Travel with us through a Buffalo Niagara that might have been, if some of the most captivating artists’ renderings created in recent years had actually come to life. Start downtown outside the gleaming Adelphia office tower, where the thriving cable company has become a big employer. Traffic around here is thick, with people pouring into the Bass Pro store that revitalized old Memorial Auditorium. Some of the customers arrive by boat at the Inner Harbor.
Looming over downtown is a skyscraper built by respected developer Bashar Issa. The Outer Harbor is dominated by an enclosed amusement park, a massive convention center and residential community, and the Buffalo Bills’ new stadium. Head north on the Niagara Thruway and your eye is drawn to the striking new Peace Bridge, proof of cross-border cooperation. In Niagara County, new attractions abound, from the below-ground aquarium near the falls, to the Wizard of Oz theme park.

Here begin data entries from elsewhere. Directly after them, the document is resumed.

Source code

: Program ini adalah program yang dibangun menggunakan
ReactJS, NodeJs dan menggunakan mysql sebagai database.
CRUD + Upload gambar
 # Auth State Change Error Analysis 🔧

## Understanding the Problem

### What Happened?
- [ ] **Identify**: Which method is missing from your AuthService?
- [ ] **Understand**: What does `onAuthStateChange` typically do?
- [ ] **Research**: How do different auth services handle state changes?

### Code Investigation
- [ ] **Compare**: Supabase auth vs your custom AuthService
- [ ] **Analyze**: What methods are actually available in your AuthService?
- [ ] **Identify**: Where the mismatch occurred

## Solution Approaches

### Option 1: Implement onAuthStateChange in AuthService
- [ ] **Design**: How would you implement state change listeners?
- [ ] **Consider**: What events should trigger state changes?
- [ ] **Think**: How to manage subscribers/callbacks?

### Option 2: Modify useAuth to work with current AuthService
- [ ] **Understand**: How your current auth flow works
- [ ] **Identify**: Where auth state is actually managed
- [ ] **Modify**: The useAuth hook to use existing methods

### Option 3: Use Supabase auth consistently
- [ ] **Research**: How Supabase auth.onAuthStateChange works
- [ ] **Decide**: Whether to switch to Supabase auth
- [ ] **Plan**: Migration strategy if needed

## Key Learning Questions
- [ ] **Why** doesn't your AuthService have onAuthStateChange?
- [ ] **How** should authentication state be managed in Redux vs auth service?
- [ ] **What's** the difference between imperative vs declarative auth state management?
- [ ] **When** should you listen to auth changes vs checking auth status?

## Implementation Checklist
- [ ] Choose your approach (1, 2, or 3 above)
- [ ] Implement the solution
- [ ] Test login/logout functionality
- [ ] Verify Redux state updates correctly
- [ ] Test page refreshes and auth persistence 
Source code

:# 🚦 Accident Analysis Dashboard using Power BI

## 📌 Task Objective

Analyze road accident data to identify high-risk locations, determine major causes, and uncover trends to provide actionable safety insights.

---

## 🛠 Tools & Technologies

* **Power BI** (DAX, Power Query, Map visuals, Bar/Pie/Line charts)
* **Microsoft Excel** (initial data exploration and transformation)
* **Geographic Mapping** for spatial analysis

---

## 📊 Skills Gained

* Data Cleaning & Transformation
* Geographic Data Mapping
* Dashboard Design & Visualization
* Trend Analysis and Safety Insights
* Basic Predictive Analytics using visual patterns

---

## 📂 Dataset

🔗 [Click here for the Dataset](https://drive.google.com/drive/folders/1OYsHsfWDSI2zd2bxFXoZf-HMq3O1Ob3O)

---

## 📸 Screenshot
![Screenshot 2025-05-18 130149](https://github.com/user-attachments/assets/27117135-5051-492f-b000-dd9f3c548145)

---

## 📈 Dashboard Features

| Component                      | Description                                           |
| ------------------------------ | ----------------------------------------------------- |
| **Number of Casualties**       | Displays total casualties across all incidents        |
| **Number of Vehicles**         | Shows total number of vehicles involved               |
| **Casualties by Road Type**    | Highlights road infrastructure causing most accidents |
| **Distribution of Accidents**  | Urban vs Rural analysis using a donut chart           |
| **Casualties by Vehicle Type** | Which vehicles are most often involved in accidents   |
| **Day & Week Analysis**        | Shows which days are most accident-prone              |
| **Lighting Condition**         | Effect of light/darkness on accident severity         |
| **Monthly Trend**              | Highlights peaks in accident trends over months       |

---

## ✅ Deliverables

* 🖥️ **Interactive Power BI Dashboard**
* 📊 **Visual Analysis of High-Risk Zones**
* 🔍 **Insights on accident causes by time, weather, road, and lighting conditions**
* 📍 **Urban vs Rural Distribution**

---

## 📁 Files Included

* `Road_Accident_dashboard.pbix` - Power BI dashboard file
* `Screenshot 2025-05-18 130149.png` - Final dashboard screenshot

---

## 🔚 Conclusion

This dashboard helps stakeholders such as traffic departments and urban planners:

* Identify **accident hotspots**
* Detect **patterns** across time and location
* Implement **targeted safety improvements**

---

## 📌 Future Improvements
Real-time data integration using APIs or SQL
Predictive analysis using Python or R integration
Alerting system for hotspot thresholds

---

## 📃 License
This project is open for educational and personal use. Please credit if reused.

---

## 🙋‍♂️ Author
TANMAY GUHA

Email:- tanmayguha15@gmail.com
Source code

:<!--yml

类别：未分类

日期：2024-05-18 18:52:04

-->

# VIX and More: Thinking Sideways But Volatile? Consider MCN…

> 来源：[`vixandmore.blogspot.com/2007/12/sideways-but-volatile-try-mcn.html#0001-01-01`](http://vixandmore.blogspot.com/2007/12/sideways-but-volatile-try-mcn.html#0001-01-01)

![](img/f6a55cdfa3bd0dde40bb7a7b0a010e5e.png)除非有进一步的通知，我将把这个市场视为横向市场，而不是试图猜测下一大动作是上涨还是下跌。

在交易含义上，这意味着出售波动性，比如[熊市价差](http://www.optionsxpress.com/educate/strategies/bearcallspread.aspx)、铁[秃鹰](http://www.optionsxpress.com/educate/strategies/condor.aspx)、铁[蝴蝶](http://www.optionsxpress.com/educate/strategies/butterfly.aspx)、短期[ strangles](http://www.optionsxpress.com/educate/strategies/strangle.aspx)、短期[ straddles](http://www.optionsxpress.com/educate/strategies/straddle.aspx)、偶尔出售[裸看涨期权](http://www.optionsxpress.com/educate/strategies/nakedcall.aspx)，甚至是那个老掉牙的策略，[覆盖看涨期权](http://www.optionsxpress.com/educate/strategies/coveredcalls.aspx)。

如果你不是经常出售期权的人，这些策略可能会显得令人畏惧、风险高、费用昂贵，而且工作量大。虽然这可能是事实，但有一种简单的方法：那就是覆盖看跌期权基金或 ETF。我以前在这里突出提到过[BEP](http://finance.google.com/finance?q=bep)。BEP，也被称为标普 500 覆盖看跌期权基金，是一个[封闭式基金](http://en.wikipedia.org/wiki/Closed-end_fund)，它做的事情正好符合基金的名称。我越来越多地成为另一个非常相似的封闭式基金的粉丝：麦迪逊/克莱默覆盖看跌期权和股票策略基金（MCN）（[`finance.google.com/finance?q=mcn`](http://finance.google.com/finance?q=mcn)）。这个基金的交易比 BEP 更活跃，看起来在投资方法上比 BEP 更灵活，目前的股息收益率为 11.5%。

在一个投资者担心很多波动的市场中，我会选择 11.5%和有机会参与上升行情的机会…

Of course, none of those projects was ever built. They burst onto the scene with a banner headline, a news conference suffused with big shots, a multimillion-dollar price tag, hyperventilating praise and, of course, a dazzling artist’s rendering of the project. Predictions of surefire economic transformation follow, despite doubts over who will pay for the thing, whether it will win approval, or is even realistic. Then, years later, nothing.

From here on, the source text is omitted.